O atendimento de uma gestante não deveria depender de sua identidade, de sua visão política ou da preferência ideológica do governo de plantão.

Se uma mulher ou uma pessoa trans chega a uma unidade do SUS grávida, o papel do poder público é garantir informação, atendimento, respeito e segurança.

E se existem trechos considerados inadequados pela Prefeitura, eles podem ser debatidos tecnicamente. O caminho mais razoável seria apresentar as críticas, solicitar correções e complementar o material — não simplesmente retirar uma publicação nacional da rede pública.

Saúde pública não deveria escolher lado

A decisão de Cuiabá transforma uma caderneta de pré-natal em mais um capítulo da polarização política brasileira.

De um lado, a Prefeitura diz defender uma abordagem que considera mais adequada à saúde da mãe e do bebê. De outro, está um documento produzido pelo Ministério da Saúde que incorporou orientações destinadas a públicos específicos e informações sobre direitos previstos na legislação.
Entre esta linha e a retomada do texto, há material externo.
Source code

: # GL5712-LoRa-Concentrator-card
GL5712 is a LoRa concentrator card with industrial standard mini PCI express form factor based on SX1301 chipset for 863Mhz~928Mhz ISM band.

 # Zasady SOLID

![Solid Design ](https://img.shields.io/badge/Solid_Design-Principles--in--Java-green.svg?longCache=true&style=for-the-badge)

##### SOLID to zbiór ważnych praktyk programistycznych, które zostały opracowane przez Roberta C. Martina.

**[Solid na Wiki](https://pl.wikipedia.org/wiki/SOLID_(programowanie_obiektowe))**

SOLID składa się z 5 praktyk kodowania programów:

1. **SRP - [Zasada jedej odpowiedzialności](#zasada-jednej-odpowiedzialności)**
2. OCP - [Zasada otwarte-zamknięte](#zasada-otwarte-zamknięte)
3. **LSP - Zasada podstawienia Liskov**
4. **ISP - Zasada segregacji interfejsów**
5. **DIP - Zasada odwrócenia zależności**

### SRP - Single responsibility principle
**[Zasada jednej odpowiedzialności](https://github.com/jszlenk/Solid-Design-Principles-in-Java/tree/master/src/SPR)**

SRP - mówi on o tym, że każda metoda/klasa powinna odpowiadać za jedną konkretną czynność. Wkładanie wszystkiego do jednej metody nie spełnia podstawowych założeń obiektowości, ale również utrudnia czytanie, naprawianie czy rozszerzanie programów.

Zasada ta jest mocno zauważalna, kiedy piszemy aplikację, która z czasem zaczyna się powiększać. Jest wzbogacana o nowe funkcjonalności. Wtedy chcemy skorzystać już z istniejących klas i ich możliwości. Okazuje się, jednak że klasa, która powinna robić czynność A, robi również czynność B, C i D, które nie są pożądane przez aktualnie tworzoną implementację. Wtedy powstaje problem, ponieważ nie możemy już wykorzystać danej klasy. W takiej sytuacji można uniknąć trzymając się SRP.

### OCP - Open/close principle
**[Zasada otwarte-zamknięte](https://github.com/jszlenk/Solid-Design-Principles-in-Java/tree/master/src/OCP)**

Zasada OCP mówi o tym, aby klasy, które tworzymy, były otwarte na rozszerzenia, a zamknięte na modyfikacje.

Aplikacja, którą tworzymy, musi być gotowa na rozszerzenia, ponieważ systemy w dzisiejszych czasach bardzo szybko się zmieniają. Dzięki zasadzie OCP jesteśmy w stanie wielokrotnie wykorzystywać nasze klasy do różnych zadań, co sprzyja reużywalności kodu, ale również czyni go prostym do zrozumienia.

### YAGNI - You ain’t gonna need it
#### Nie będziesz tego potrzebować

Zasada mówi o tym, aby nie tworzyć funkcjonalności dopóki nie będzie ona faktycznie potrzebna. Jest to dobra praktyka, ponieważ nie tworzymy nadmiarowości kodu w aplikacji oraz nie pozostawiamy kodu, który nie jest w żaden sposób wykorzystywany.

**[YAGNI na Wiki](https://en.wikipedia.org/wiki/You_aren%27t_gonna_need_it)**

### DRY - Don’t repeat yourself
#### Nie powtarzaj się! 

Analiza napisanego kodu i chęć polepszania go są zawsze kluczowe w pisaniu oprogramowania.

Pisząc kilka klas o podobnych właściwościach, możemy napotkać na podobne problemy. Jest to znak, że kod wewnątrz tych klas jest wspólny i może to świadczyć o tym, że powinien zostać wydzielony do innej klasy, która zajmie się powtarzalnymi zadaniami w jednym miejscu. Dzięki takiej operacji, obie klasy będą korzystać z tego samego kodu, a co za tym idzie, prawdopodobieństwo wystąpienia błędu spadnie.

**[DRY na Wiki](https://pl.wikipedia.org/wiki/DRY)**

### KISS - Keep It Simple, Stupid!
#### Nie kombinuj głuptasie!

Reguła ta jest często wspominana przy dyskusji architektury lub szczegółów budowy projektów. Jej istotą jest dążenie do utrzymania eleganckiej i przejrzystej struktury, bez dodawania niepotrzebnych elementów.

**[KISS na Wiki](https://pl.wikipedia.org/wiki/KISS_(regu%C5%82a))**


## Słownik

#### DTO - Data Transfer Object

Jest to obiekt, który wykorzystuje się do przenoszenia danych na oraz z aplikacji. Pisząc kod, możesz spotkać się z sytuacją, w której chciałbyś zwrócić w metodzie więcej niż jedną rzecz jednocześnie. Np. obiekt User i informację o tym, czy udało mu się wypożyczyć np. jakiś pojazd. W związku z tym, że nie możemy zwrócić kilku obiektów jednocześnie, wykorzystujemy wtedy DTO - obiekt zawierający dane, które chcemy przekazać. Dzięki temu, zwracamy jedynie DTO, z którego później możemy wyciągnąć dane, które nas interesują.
No fim das contas, pré-natal não deveria ser campo de batalha ideológica.

Gestantes precisam de informação confiável, profissionais precisam de protocolos claros e o SUS precisa garantir atendimento sem discriminação.

A discussão sobre o conteúdo da caderneta é legítima. O que não parece razoável é permitir que a disputa política determine quais informações uma paciente terá acesso quando procurar uma unidade de saúde.

Em Cuiabá, a caderneta deixou de ser apenas uma caderneta. Virou símbolo de uma guerra política — e agora resta saber se, nessa batalha, a prioridade continuará sendo a saúde de quem precisa do SUS.